Development and characterization of patient-derived xenograft models of colorectal cancer for testing new pharmacological substances

Abstract

The aim of the study was to create a patient-derived xenograft (PDX) model of human colorectal cancer and to determine its histologic and molecular characteristics, such as the status of KRAS, NRAS, and BRAF genes and the presence of microsatellite instability.Materials and methods. First generation xenograft models in vivo were created using tumors from patients with colorectal cancer (n = 4) and immunodeficient Balb/c Nude mice (n = 20); second, third, and fourth generation models were created in the same mouse line (n = 3 for each generation).

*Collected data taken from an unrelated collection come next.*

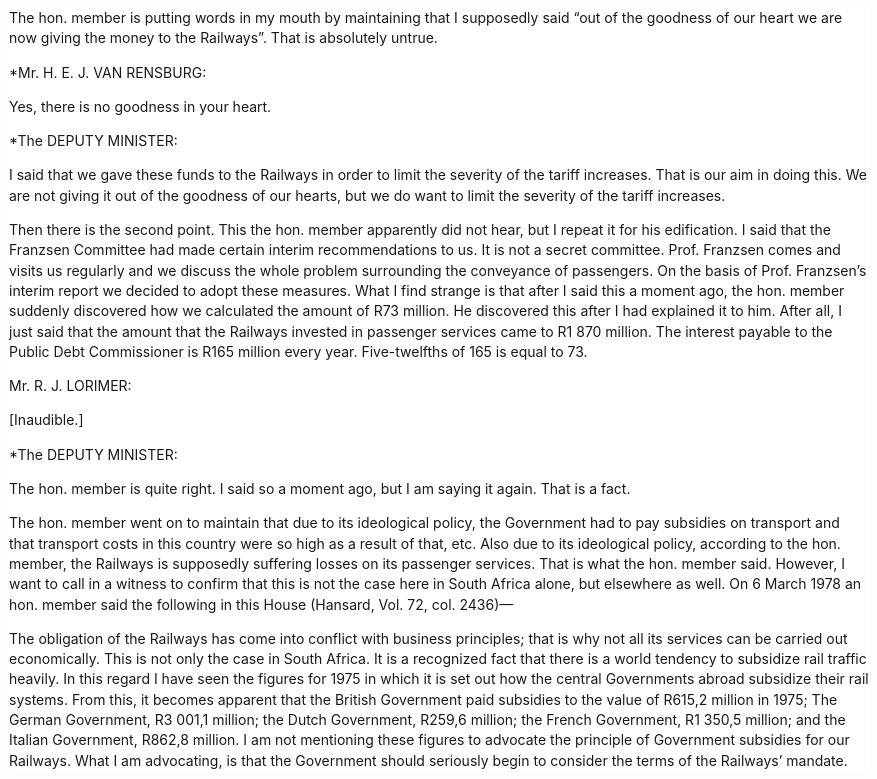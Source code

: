 <p>The hon. member is putting words in my mouth by maintaining that I supposedly said &#x201C;out of the goodness of our heart we are now giving the money to the Railways&#x201D;. That is absolutely untrue.</p>

</speech>

<speech by="#van_rensburg">

<from>*Mr. <person refersTo="hansard_za">H. E. J. VAN RENSBURG</person>:</from>

<p>Yes, there is no goodness in your heart.</p>

</speech>

<speech by="#deputy_minister">

<from>*The <person refersTo="hansard_za">DEPUTY MINISTER</person>:</from>

<p>I said that we gave these funds to the Railways in order to limit the severity of the tariff increases. That is our aim in doing this. We are not giving it out of the goodness of our hearts, but we do want to limit the severity of the tariff increases.</p>

<p>Then there is the second point. This the hon. member apparently did not hear, but I repeat it for his edification. I said that the Franzsen Committee had made certain interim recommendations to us. It is not a secret <span class="col_3433-3434" refersTo="page_0073"/>committee. Prof. Franzsen comes and visits us regularly and we discuss the whole problem surrounding the conveyance of passengers. On the basis of Prof. Franzsen&#x2019;s interim report we decided to adopt these measures. What I find strange is that after I said this a moment ago, the hon. member suddenly discovered how we calculated the amount of R73 million. He discovered this after I had explained it to him. After all, I just said that the amount that the Railways invested in passenger services came to R1 870 million. The interest payable to the Public Debt Commissioner is R165 million every year. Five-twelfths of 165 is equal to 73.</p>

</speech>

<speech by="#lorimer">

<from>Mr. <person refersTo="hansard_za">R. J. LORIMER</person>:</from>

<p>[Inaudible.]</p>

</speech>

<speech by="#deputy_minister">

<from>*The <person refersTo="hansard_za">DEPUTY MINISTER</person>:</from>

<p>The hon. member is quite right. I said so a moment ago, but I am saying it again. That is a fact.</p>

<p>The hon. member went on to maintain that due to its ideological policy, the Government had to pay subsidies on transport and that transport costs in this country were so high as a result of that, etc. Also due to its ideological policy, according to the hon. member, the Railways is supposedly suffering losses on its passenger services. That is what the hon. member said. However, I want to call in a witness to confirm that this is not the case here in South Africa alone, but elsewhere as well. On 6 March 1978 an hon. member said the following in this House (Hansard, Vol. 72, col. 2436)&#x2014;</p>

<block name="quote">The obligation of the Railways has come into conflict with business principles; that is why not all its services can be carried out economically. This is not only the case in South Africa. It is a recognized fact that there is a world tendency to subsidize rail traffic heavily. In this regard I have seen the figures for 1975 in which it is set out how the central Governments abroad subsidize their rail systems. From this, it becomes apparent that the British Government paid subsidies to the value of R615,2 million in 1975; The German Government, R3 001,1 million; the Dutch Government, R259,6 million; the French Government, R1 350,5 million; and the Italian Government, R862,8 million. I am not mentioning these figures to advocate the principle of Government subsidies for our Railways. What I am advocating, is that the Government should seriously begin to consider the terms of the Railways&#x2019; mandate.</block>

A caliper was used to measure subcutaneous xenografts; their size was calculated by the ellipsoid formula. Cryopreservation involved immersing the samples in a freezing medium (80% RPMI 1640, 10% fetal bovine serum, 10% dimethyl sulfoxide (DMSO)) and storing them at –80 °C. The histologic analysis was performed according to the standard technique (preparation of paraffin blocks and staining of microsections with hematoxylin and eosin). Mutations in the KRAS, NRAS, and BRAF genes were determined by direct Sanger sequencing; microsatellite instability was determined by the fragment analysis at five loci: Bat-25, Bat-26, NR21, NR24, and NR27.Results. Stable, transplantable xenografts of colorectal cancer were obtained from two out of four patients. The average waiting time from the implantation to the growth of the first generation xenograft was 28 days. The latency phase after cryopreservation was comparable to that at the creation of the first generation PDX model. The model reproduced the histotype, grade and mutational status of the KRAS, NRAS, and BRAF genes, as well as microsatellite instability of the donor tumor.Conclusion. The developed model of human colorectal cancer was characterized in terms of growth dynamics, cryopreservation tolerance, and histologic and molecular genetic parameters.